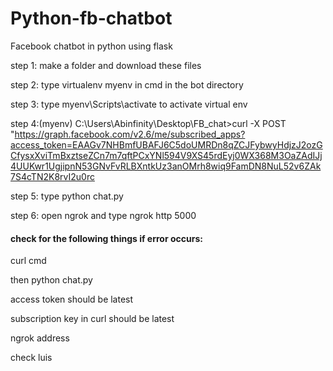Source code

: # Python-fb-chatbot
Facebook chatbot in python using flask

step 1: make a folder and download these files

step 2: type virtualenv myenv in cmd in the bot directory

step 3: type myenv\Scripts\activate  to activate virtual env

step 4:(myenv) C:\Users\Abinfinity\Desktop\FB_chat>curl -X POST "https://graph.facebook.com/v2.6/me/subscribed_apps?access_token=EAAGv7NHBmfUBAFJ6C5doUMRDn8qZCJFybwyHdjzJ2ozGCfysxXviTmBxztseZCn7m7qftPCxYNl594V9XS45rdEyj0WX368M3OaZAdIJj4UUKwr1UgjipnN53GNvFvRLBXntkUz3anOMrh8wiq9FamDN8NuL52v6ZAk7S4cTN2K8rvI2u0rc

step 5: type python chat.py

step 6: open ngrok and type ngrok http 5000

#### check for the following things if error occurs:

curl cmd

then python chat.py

access token should be latest

subscription key in curl should be latest

ngrok address

check luis
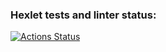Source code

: ### Hexlet tests and linter status:
[![Actions Status](https://github.com/barashit/python-project-49/actions/workflows/hexlet-check.yml/badge.svg)](https://github.com/barashit/python-project-49/actions)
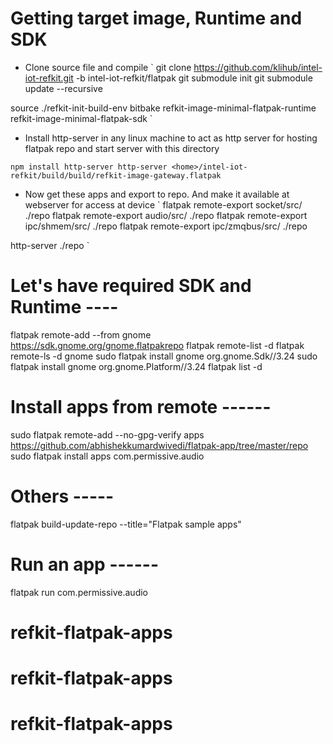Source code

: # Getting target image, Runtime and SDK
* Clone source file and compile
`
git clone https://github.com/klihub/intel-iot-refkit.git -b intel-iot-refkit/flatpak
git submodule init
git submodule update --recursive

source ./refkit-init-build-env
bitbake refkit-image-minimal-flatpak-runtime refkit-image-minimal-flatpak-sdk
`
* Install http-server in any linux machine to act as http server for hosting flatpak repo and start server with this directory

`
npm install http-server
http-server <home>/intel-iot-refkit/build/build/refkit-image-gateway.flatpak
`

* Now get these apps and export to repo. And make it available at webserver for access at device
`
flatpak remote-export socket/src/ ./repo
flatpak remote-export audio/src/ ./repo
flatpak remote-export ipc/shmem/src/ ./repo
flatpak remote-export ipc/zmqbus/src/ ./repo

http-server ./repo
`



# Let's have required SDK and Runtime ----

flatpak remote-add --from gnome https://sdk.gnome.org/gnome.flatpakrepo
flatpak remote-list -d
flatpak remote-ls -d gnome
sudo flatpak install gnome org.gnome.Sdk//3.24
sudo flatpak install gnome org.gnome.Platform//3.24
flatpak list -d

# Install apps from remote ------ 
sudo flatpak remote-add --no-gpg-verify apps https://github.com/abhishekkumardwivedi/flatpak-app/tree/master/repo
sudo flatpak install apps com.permissive.audio

# Others -----
flatpak build-update-repo --title="Flatpak sample apps"

# Run an app ------
flatpak run com.permissive.audio
# refkit-flatpak-apps
# refkit-flatpak-apps
# refkit-flatpak-apps
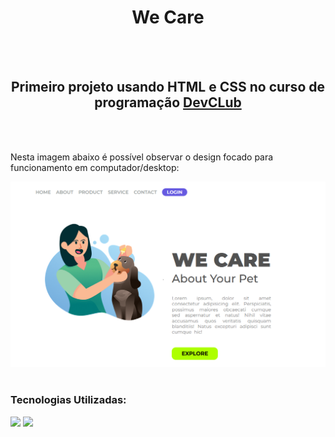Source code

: <h1 align="center">We Care</h1>
<br>
<br>
<h2 align="center">Primeiro projeto usando HTML e CSS no curso de programação <a href="https://rodolfomori.com.br/devclub/">DevCLub</a> </h2>
<br>
<br>

<p>Nesta imagem abaixo é possível observar o design focado para funcionamento em computador/desktop:</p>
<img src="https://github.com/Mateus-Oling/We-Care/blob/master/we%20care.png?raw=true">

<br>
<br>

<h3>Tecnologias Utilizadas:</h3>
<img src="https://img.shields.io/badge/HTML5-E34F26?style=for-the-badge&logo=html5&logoColor=white">
<img src="https://img.shields.io/badge/CSS3-1572B6?style=for-the-badge&logo=css3&logoColor=white">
────
▶ ACTIVITY
Please go through the entries and show every line with the word "style".

▶ RESULT OF THE EXERCISE
<img src="https://img.shields.io/badge/HTML5-E34F26?style=for-the-badge&logo=html5&logoColor=white">
<img src="https://img.shields.io/badge/CSS3-1572B6?style=for-the-badge&logo=css3&logoColor=white">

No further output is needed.